Si de nombreuses communes rurales ont placé Marine Le Pen en tête au second tour de l’élection présidentielle, Yvan Lubraneski, maire des Molières (Essonne), et vice-président des maires ruraux de France (AMRF), chargé de la culture et de la démocratie, estime que le vote extrême n’est pas une fatalité. L’une des solutions réside selon lui dans la participation citoyenne pour plus de coopération et moins de confrontation.

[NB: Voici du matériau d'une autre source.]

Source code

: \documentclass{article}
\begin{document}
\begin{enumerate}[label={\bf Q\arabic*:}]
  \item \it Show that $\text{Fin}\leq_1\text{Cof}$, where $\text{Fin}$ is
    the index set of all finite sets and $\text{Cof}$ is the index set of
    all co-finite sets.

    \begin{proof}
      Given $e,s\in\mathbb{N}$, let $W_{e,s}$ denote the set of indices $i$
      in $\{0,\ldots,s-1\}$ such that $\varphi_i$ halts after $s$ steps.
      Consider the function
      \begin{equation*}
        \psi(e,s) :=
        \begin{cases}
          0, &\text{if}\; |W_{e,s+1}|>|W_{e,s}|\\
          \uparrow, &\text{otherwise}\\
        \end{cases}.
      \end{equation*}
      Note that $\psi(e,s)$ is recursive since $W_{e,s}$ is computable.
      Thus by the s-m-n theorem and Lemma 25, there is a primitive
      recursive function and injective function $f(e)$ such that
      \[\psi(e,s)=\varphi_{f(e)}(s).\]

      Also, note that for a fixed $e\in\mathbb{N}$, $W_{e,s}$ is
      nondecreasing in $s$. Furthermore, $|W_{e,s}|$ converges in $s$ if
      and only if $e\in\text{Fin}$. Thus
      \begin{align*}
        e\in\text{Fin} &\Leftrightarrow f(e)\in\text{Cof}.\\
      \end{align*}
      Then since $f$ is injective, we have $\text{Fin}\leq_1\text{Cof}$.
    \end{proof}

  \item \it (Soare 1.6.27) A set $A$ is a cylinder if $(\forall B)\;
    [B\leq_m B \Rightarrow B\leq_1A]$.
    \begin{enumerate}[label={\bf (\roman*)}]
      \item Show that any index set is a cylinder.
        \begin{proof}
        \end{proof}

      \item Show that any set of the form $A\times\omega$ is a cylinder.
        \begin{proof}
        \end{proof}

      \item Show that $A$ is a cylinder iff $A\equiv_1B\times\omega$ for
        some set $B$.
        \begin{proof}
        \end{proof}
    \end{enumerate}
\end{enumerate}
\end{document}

Après les scores, parfois très hauts, de Marine Le Pen dans les zones rurales, les élus locaux tentent de comprendre le vote de leurs administrés. Aux Molières (Essonne), Yvan Lubraneski, maire et vice-président des maires ruraux de France, chargé de la culture et de la démocratie, se félicite lui « du plafond de verre auquel se sont heurtés les votes déraisonnables ». Au second tour, la candidate du rassemblement national n’a en effet récolté que 21,99% des voix. Auteur de « 30 propositions pour pratiquer la démocratie », l’élu met en avant l’importance de la démocratie participative qui permet d’installer « une culture de la coopération plutôt que de la confrontation ».

Comment comprenez-vous le vote Le Pen dans les petites villes ?

Nous sommes dans une crise à la fois politique et sociale qui fait que de toute façon, au niveau local comme au niveau national, la capacité de l’élu à donner des solutions rapides aux problèmes sera remise en cause. Les territoires ruraux ont été abandonnés trop longtemps et le rattrapage du déficit d’aménagement territorial est loin d’être rattrapé. Il y a un décalage entre ce qui a été mis en place récemment et les résultats concrets. Par exemple, nous mettons en place l’agenda rural. Mais nous n’en verrons les résultats que dans quelques années. Ce mécontentement fait partie des racines d’un vote contre Emmanuel Macron.

Quelle est la responsabilité des élus locaux dans ce vote ?

Il y a plein d’explications dont une partie peut être liée à la responsabilité des élus, même locaux. Plus le climat général dans la commune est un climat de coopération avec les citoyens, plus cela va influer sur le vote – même s’il s’agit là d’un vote national à considérer différemment d’un vote local. La citoyenneté n’est pas spontanée, elle s’acquiert et chaque institution doit prendre sa part pour aller "chercher" le citoyen. La dynamique de coopération et de participation doit être réelle parce qu’aujourd’hui les discours et les postures ne servent plus à rien. Aux Molières, j’estime que nous avons de l’avance sur le sujet.

Concrètement comment cela se traduit ?

Souvent, la démocratie participative se limite à permettre aux citoyens de valider des projets déjà décidés. Or je pense que l’élu doit accepter de ne pas avoir l’exclusivité de l’initiative. Aux Molières nous avons des comités qui associent l’ensemble des citoyens pour tous les sujets. Dans le bulletin municipal nous faisons le récit des réalisations. Quand les citoyens ont participé à la mise en place d’initiatives, on le dit, on le célèbre, on les remercie et cela donne envie à d’autres de participer.
Dans ma commune il a fallu trois ans de pratique pour qu’une partie des habitants se sentent écoutés et leur parole valorisée. Lors du précédent mandat nous sommes montés à plus de 200 participants, ce qui représente 10% de la population.

Cela permet aussi aux habitants de mieux comprendre leurs élus…

Cela rapproche tout le monde ! Les citoyens découvrent dans les groupes de travail quelles sont nos difficultés. Et quand on parvient à notre objectif, ils prennent conscience du travail que cela a demandé. Comprendre les processus de décisions est primordial. Cela permet de faire sortir les citoyens de ce rôle très réducteur de consommateur-électeur qui n’est pas la pleine définition d’un citoyen. La démocratie participative ne doit pas être agitée comme une antithèse de la démocratie représentative. Elle est là pour la consolider.

Les élus sont-ils suffisamment formés à cela ?

On pourrait imaginer une formation à la concertation, avec des élus d’horizons divers et du retour d’expérience. C’est d’ailleurs ce que nous essayons de faire au sein de l’AMRF. On pourrait aussi élargir le rôle de la commission nationale du débat public (CNDP) en donnant la possibilité de la saisir pour être accompagné en tant qu’élu dans les processus de décision. Tout cela prend du temps mais derrière vous en perdez moins à réparer ce qui est imposé ou mal compris. C’est une forme de prévention qui devrait motiver les élus à toutes les échelles. La confiance ne peut grandir qu'avec une culture de la coopération, plutôt que de la confrontation.